[Your instructions]
Extract from the entries below, exactly as given, only the lines from the line containing "Dragon Eight was angry." to the line containing "The Dragonlight on", both lines included.
Top of Input material
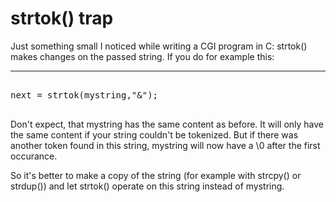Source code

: # strtok() trap

Just something small I noticed while writing a CGI program in C: strtok() makes changes on the passed string. If you do for example this:

-------------------------------



<pre class="code">

next = strtok(mystring,"&");

</pre>



Don't expect, that mystring has the same content as before. It will only have the same content if your string couldn't be tokenized. But if there was another token found in this string, mystring will now have a \0 after the first occurance. 



So it's better to make a copy of the string (for example with strcpy() or strdup()) and let strtok() operate on this string instead of mystring.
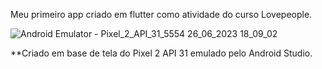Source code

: Meu primeiro app criado em flutter como atividade do curso Lovepeople.

![Android Emulator - Pixel_2_API_31_5554 26_06_2023 18_09_02](https://github.com/luthianopacheco/app-calculadora/assets/131195495/ce20102c-5806-461f-b9f3-4b8c94be3f3f)

**Criado em base de tela do Pixel 2 API 31 emulado pelo Android Studio.
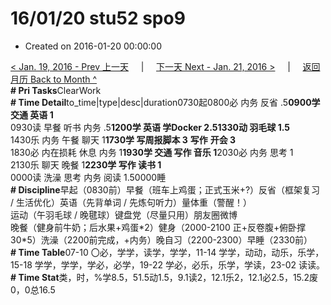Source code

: # 16/01/20 stu52 spo9

* Created on 2016-01-20 00:00:00

[&lt; Jan. 19, 2016 - Prev 上一天](d19.md)     \|     [下一天 Next - Jan. 21, 2016 &gt;](d21.md)     \|     [返回月历 Back to Month ^](index.md)   
**\# Pri Tasks**ClearWork  
**\# Time Detail**to\_time\|type\|desc\|duration0730起0800必 内务 反省 .5**0900学 交通 英语 1**  
0930读 早餐 听书 内务 .5**1200学 英语 学Docker 2.51330动 羽毛球 1.5**  
1430乐 内务 午餐 聊天 1**1730学 写周报脚本 3** **写作** **开会 3**  
1830必 内在损耗 休息 内务 1**1930学 交通 写作 音乐 1**2030必 内务 思考 1  
2130乐 聊天 晚餐 1**2230学 写作 读书 1**  
0000读 洗澡 思考 内务 阅读 1.50000睡  
**\# Discipline**早起（0830前）早餐（班车上鸡蛋；正式玉米+?）反省（框架复习 / 生活优化）英语（先背单词 / 先炼句听力）量体重（警醒！）  
运动（午羽毛球 / 晚毽球）键盘党（尽量只用）朋友圈微博  
晚餐（健身前牛奶；后水果+鸡蛋\*2）健身（2000-2100 正+反卷腹+俯卧撑 30\*5）洗澡（2200前完成，+内务）晚自习（2200-2300）早睡（2330前）  
**\# Time Table**07-10 〇必，学学，读学，学学，11-14 学学，动动，动乐，乐学，15-18 学学，学学，学必，必学，19-22 学必，必乐，乐学，学读，23-02 读读。  
**\# Time Stat**类，时，%学8.5，51.5动1.5，9.1读2，12.1乐2，12.1必2.5，15.2废0，0总16.5

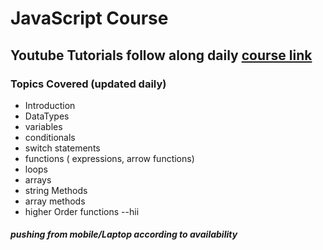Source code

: # JavaScript Course 
## Youtube Tutorials follow along daily [course link](YouTube.com)

### Topics Covered (updated daily)
- Introduction
- DataTypes
- variables
- conditionals
- switch statements
- functions ( expressions, arrow functions)
- loops 
- arrays
- string Methods
- array methods
- higher Order functions
--hii


##### pushing from mobile/Laptop  according to availability 

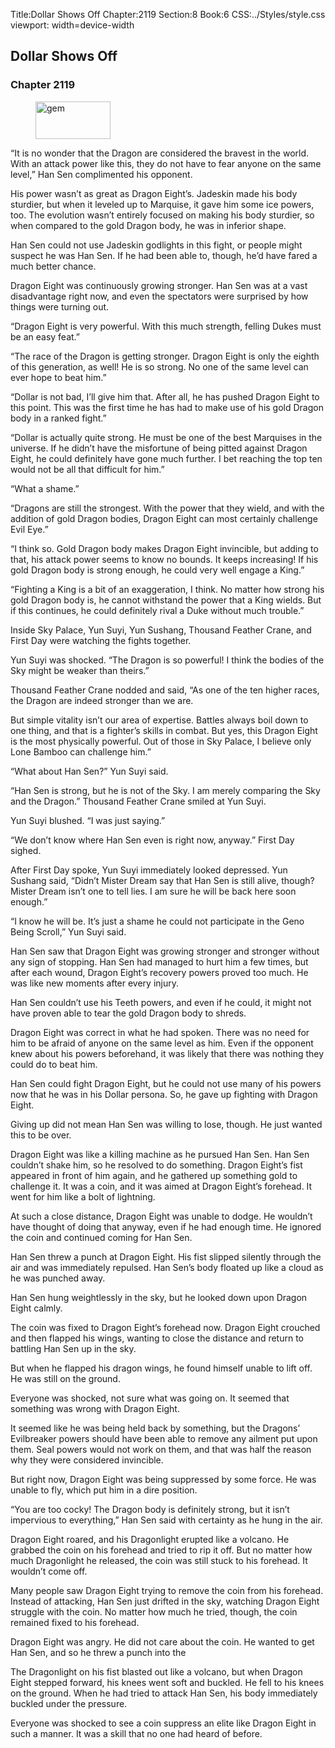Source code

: Title:Dollar Shows Off 
Chapter:2119 
Section:8 
Book:6 
CSS:../Styles/style.css 
viewport: width=device-width
  
## Dollar Shows Off
### Chapter 2119 
<figure>
	<img src="../Images/gem.gif" alt="gem" id="gem" width="120" height="60" />
</figure>
  

  
  “It is no wonder that the Dragon are considered the bravest in the world. With an attack power like this, they do not have to fear anyone on the same level,” Han Sen complimented his opponent.

His power wasn’t as great as Dragon Eight’s. Jadeskin made his body sturdier, but when it leveled up to Marquise, it gave him some ice powers, too. The evolution wasn’t entirely focused on making his body sturdier, so when compared to the gold Dragon body, he was in inferior shape.

Han Sen could not use Jadeskin godlights in this fight, or people might suspect he was Han Sen. If he had been able to, though, he’d have fared a much better chance.

Dragon Eight was continuously growing stronger. Han Sen was at a vast disadvantage right now, and even the spectators were surprised by how things were turning out.

“Dragon Eight is very powerful. With this much strength, felling Dukes must be an easy feat.”

“The race of the Dragon is getting stronger. Dragon Eight is only the eighth of this generation, as well! He is so strong. No one of the same level can ever hope to beat him.”

“Dollar is not bad, I’ll give him that. After all, he has pushed Dragon Eight to this point. This was the first time he has had to make use of his gold Dragon body in a ranked fight.”

“Dollar is actually quite strong. He must be one of the best Marquises in the universe. If he didn’t have the misfortune of being pitted against Dragon Eight, he could definitely have gone much further. I bet reaching the top ten would not be all that difficult for him.”

“What a shame.”

“Dragons are still the strongest. With the power that they wield, and with the addition of gold Dragon bodies, Dragon Eight can most certainly challenge Evil Eye.”

“I think so. Gold Dragon body makes Dragon Eight invincible, but adding to that, his attack power seems to know no bounds. It keeps increasing! If his gold Dragon body is strong enough, he could very well engage a King.”

“Fighting a King is a bit of an exaggeration, I think. No matter how strong his gold Dragon body is, he cannot withstand the power that a King wields. But if this continues, he could definitely rival a Duke without much trouble.”

Inside Sky Palace, Yun Suyi, Yun Sushang, Thousand Feather Crane, and First Day were watching the fights together.

Yun Suyi was shocked. “The Dragon is so powerful! I think the bodies of the Sky might be weaker than theirs.”

Thousand Feather Crane nodded and said, “As one of the ten higher races, the Dragon are indeed stronger than we are.

But simple vitality isn’t our area of expertise. Battles always boil down to one thing, and that is a fighter’s skills in combat. But yes, this Dragon Eight is the most physically powerful. Out of those in Sky Palace, I believe only Lone Bamboo can challenge him.”

“What about Han Sen?” Yun Suyi said.

“Han Sen is strong, but he is not of the Sky. I am merely comparing the Sky and the Dragon.” Thousand Feather Crane smiled at Yun Suyi.

Yun Suyi blushed. “I was just saying.”

“We don’t know where Han Sen even is right now, anyway.” First Day sighed.

After First Day spoke, Yun Suyi immediately looked depressed. Yun Sushang said, “Didn’t Mister Dream say that Han Sen is still alive, though? Mister Dream isn’t one to tell lies. I am sure he will be back here soon enough.”

“I know he will be. It’s just a shame he could not participate in the Geno Being Scroll,” Yun Suyi said.

Han Sen saw that Dragon Eight was growing stronger and stronger without any sign of stopping. Han Sen had managed to hurt him a few times, but after each wound, Dragon Eight’s recovery powers proved too much. He was like new moments after every injury.

Han Sen couldn’t use his Teeth powers, and even if he could, it might not have proven able to tear the gold Dragon body to shreds.

Dragon Eight was correct in what he had spoken. There was no need for him to be afraid of anyone on the same level as him. Even if the opponent knew about his powers beforehand, it was likely that there was nothing they could do to beat him.

Han Sen could fight Dragon Eight, but he could not use many of his powers now that he was in his Dollar persona. So, he gave up fighting with Dragon Eight.

Giving up did not mean Han Sen was willing to lose, though. He just wanted this to be over.

Dragon Eight was like a killing machine as he pursued Han Sen. Han Sen couldn’t shake him, so he resolved to do something. Dragon Eight’s fist appeared in front of him again, and he gathered up something gold to challenge it. It was a coin, and it was aimed at Dragon Eight’s forehead. It went for him like a bolt of lightning.

At such a close distance, Dragon Eight was unable to dodge. He wouldn’t have thought of doing that anyway, even if he had enough time. He ignored the coin and continued coming for Han Sen.

Han Sen threw a punch at Dragon Eight. His fist slipped silently through the air and was immediately repulsed. Han Sen’s body floated up like a cloud as he was punched away.

Han Sen hung weightlessly in the sky, but he looked down upon Dragon Eight calmly.

The coin was fixed to Dragon Eight’s forehead now. Dragon Eight crouched and then flapped his wings, wanting to close the distance and return to battling Han Sen up in the sky.

But when he flapped his dragon wings, he found himself unable to lift off. He was still on the ground.

Everyone was shocked, not sure what was going on. It seemed that something was wrong with Dragon Eight.

It seemed like he was being held back by something, but the Dragons’ Evilbreaker powers should have been able to remove any ailment put upon them. Seal powers would not work on them, and that was half the reason why they were considered invincible.

But right now, Dragon Eight was being suppressed by some force. He was unable to fly, which put him in a dire position.

“You are too cocky! The Dragon body is definitely strong, but it isn’t impervious to everything,” Han Sen said with certainty as he hung in the air.

Dragon Eight roared, and his Dragonlight erupted like a volcano. He grabbed the coin on his forehead and tried to rip it off. But no matter how much Dragonlight he released, the coin was still stuck to his forehead. It wouldn’t come off.

Many people saw Dragon Eight trying to remove the coin from his forehead. Instead of attacking, Han Sen just drifted in the sky, watching Dragon Eight struggle with the coin. No matter how much he tried, though, the coin remained fixed to his forehead.

Dragon Eight was angry. He did not care about the coin. He wanted to get Han Sen, and so he threw a punch into the

The Dragonlight on his fist blasted out like a volcano, but when Dragon Eight stepped forward, his knees went soft and buckled. He fell to his knees on the ground. When he had tried to attack Han Sen, his body immediately buckled under the pressure.

Everyone was shocked to see a coin suppress an elite like Dragon Eight in such a manner. It was a skill that no one had heard of before.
Bottom of Input material
[Your response]
Dragon Eight was angry. He did not care about the coin. He wanted to get Han Sen, and so he threw a punch into the

The Dragonlight on his fist blasted out like a volcano, but when Dragon Eight stepped forward, his knees went soft and buckled. He fell to his knees on the ground. When he had tried to attack Han Sen, his body immediately buckled under the pressure.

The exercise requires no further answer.